● Activity:
Without including any pictures, copy every line below exactly.

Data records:
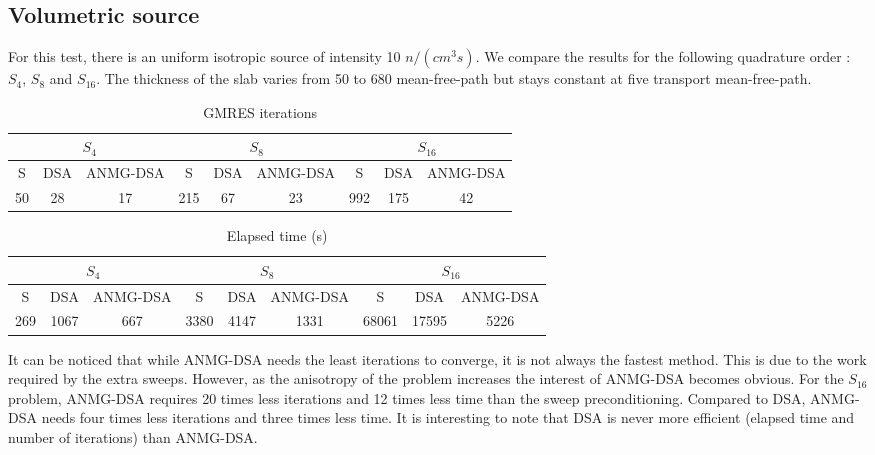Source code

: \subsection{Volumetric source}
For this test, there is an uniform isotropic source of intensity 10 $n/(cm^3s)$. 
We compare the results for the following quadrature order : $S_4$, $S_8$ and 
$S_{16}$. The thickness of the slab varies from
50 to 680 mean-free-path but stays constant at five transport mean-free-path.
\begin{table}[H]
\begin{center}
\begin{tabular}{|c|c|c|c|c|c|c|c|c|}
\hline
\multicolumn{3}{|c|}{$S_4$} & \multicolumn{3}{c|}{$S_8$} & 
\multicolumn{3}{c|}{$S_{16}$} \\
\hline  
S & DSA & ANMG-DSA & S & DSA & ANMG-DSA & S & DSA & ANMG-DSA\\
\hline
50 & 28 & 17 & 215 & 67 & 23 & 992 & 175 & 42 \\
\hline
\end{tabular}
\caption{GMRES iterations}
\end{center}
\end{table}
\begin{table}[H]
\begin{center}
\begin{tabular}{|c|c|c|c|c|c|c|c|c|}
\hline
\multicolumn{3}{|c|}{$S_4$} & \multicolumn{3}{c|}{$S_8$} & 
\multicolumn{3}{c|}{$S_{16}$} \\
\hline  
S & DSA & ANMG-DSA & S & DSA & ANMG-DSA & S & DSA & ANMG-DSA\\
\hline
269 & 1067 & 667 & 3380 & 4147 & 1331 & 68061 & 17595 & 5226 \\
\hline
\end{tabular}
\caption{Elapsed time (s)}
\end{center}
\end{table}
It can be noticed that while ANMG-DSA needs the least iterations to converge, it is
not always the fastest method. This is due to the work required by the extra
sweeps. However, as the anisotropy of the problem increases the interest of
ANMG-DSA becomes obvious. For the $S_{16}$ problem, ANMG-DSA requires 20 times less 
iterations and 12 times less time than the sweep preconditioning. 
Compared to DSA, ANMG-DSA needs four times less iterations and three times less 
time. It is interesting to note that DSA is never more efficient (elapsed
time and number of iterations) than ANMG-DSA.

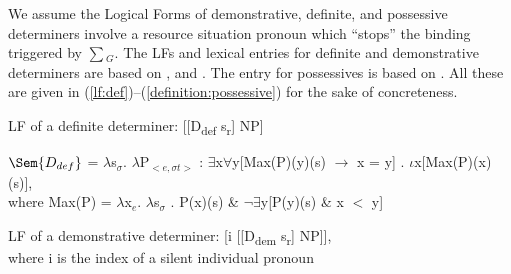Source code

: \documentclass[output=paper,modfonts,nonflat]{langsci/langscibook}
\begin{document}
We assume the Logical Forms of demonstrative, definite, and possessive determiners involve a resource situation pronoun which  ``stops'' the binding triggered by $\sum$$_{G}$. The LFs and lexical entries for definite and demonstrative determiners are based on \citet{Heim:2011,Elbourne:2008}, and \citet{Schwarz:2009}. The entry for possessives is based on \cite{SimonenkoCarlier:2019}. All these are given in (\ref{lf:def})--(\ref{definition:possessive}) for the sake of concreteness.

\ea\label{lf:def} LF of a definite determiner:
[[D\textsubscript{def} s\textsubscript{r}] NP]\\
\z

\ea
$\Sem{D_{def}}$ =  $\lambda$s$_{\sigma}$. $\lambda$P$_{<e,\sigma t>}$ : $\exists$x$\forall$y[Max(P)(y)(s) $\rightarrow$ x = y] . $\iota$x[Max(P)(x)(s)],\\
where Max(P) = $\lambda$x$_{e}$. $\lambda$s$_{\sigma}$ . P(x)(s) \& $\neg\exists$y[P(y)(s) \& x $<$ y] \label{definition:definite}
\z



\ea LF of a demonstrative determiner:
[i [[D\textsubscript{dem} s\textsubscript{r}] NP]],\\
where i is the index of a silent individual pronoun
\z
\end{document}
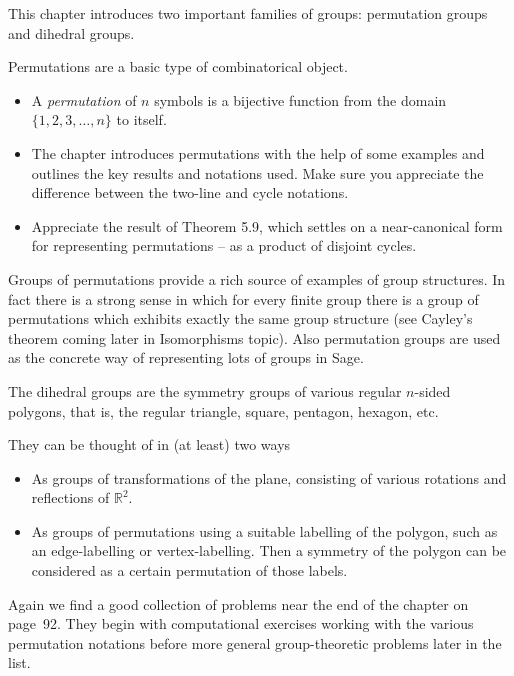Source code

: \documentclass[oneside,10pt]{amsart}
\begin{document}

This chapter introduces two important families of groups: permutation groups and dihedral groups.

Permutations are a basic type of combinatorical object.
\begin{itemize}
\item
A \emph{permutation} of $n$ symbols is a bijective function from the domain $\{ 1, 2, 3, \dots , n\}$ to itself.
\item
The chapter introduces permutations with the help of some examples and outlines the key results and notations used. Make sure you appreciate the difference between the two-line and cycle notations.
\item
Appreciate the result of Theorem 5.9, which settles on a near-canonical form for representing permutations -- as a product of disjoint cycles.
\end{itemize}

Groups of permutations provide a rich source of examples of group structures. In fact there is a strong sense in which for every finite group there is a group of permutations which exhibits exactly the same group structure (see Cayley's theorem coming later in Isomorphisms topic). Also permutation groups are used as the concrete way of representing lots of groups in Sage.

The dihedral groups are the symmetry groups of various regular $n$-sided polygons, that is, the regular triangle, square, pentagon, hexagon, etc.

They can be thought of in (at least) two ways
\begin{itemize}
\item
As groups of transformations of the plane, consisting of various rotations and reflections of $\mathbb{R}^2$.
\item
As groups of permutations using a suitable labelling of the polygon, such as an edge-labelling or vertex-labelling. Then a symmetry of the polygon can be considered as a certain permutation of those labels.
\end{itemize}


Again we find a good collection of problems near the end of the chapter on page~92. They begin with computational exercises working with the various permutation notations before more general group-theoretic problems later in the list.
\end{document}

● Solution:
Source code

: \subsection{Volumetric source}
For this test, there is an uniform isotropic source of intensity 10 $n/(cm^3s)$. 
We compare the results for the following quadrature order : $S_4$, $S_8$ and 
$S_{16}$. The thickness of the slab varies from
50 to 680 mean-free-path but stays constant at five transport mean-free-path.
\begin{table}[H]
\begin{center}
\begin{tabular}{|c|c|c|c|c|c|c|c|c|}
\hline
\multicolumn{3}{|c|}{$S_4$} & \multicolumn{3}{c|}{$S_8$} & 
\multicolumn{3}{c|}{$S_{16}$} \\
\hline  
S & DSA & ANMG-DSA & S & DSA & ANMG-DSA & S & DSA & ANMG-DSA\\
\hline
50 & 28 & 17 & 215 & 67 & 23 & 992 & 175 & 42 \\
\hline
\end{tabular}
\caption{GMRES iterations}
\end{center}
\end{table}
\begin{table}[H]
\begin{center}
\begin{tabular}{|c|c|c|c|c|c|c|c|c|}
\hline
\multicolumn{3}{|c|}{$S_4$} & \multicolumn{3}{c|}{$S_8$} & 
\multicolumn{3}{c|}{$S_{16}$} \\
\hline  
S & DSA & ANMG-DSA & S & DSA & ANMG-DSA & S & DSA & ANMG-DSA\\
\hline
269 & 1067 & 667 & 3380 & 4147 & 1331 & 68061 & 17595 & 5226 \\
\hline
\end{tabular}
\caption{Elapsed time (s)}
\end{center}
\end{table}
It can be noticed that while ANMG-DSA needs the least iterations to converge, it is
not always the fastest method. This is due to the work required by the extra
sweeps. However, as the anisotropy of the problem increases the interest of
ANMG-DSA becomes obvious. For the $S_{16}$ problem, ANMG-DSA requires 20 times less 
iterations and 12 times less time than the sweep preconditioning. 
Compared to DSA, ANMG-DSA needs four times less iterations and three times less 
time. It is interesting to note that DSA is never more efficient (elapsed
time and number of iterations) than ANMG-DSA.

Source code

: \documentclass[output=paper,modfonts,nonflat]{langsci/langscibook}
\begin{document}
We assume the Logical Forms of demonstrative, definite, and possessive determiners involve a resource situation pronoun which  ``stops'' the binding triggered by $\sum$$_{G}$. The LFs and lexical entries for definite and demonstrative determiners are based on \citet{Heim:2011,Elbourne:2008}, and \citet{Schwarz:2009}. The entry for possessives is based on \cite{SimonenkoCarlier:2019}. All these are given in (\ref{lf:def})--(\ref{definition:possessive}) for the sake of concreteness.

\ea\label{lf:def} LF of a definite determiner:
[[D\textsubscript{def} s\textsubscript{r}] NP]\\
\z

\ea
$\Sem{D_{def}}$ =  $\lambda$s$_{\sigma}$. $\lambda$P$_{<e,\sigma t>}$ : $\exists$x$\forall$y[Max(P)(y)(s) $\rightarrow$ x = y] . $\iota$x[Max(P)(x)(s)],\\
where Max(P) = $\lambda$x$_{e}$. $\lambda$s$_{\sigma}$ . P(x)(s) \& $\neg\exists$y[P(y)(s) \& x $<$ y] \label{definition:definite}
\z



\ea LF of a demonstrative determiner:
[i [[D\textsubscript{dem} s\textsubscript{r}] NP]],\\
where i is the index of a silent individual pronoun
\z
\end{document}
Source code

: \documentclass[oneside,10pt]{amsart}
\begin{document}

This chapter introduces two important families of groups: permutation groups and dihedral groups.

Permutations are a basic type of combinatorical object.
\begin{itemize}
\item
A \emph{permutation} of $n$ symbols is a bijective function from the domain $\{ 1, 2, 3, \dots , n\}$ to itself.
\item
The chapter introduces permutations with the help of some examples and outlines the key results and notations used. Make sure you appreciate the difference between the two-line and cycle notations.
\item
Appreciate the result of Theorem 5.9, which settles on a near-canonical form for representing permutations -- as a product of disjoint cycles.
\end{itemize}

Groups of permutations provide a rich source of examples of group structures. In fact there is a strong sense in which for every finite group there is a group of permutations which exhibits exactly the same group structure (see Cayley's theorem coming later in Isomorphisms topic). Also permutation groups are used as the concrete way of representing lots of groups in Sage.

The dihedral groups are the symmetry groups of various regular $n$-sided polygons, that is, the regular triangle, square, pentagon, hexagon, etc.

They can be thought of in (at least) two ways
\begin{itemize}
\item
As groups of transformations of the plane, consisting of various rotations and reflections of $\mathbb{R}^2$.
\item
As groups of permutations using a suitable labelling of the polygon, such as an edge-labelling or vertex-labelling. Then a symmetry of the polygon can be considered as a certain permutation of those labels.
\end{itemize}


Again we find a good collection of problems near the end of the chapter on page~92. They begin with computational exercises working with the various permutation notations before more general group-theoretic problems later in the list.
\end{document}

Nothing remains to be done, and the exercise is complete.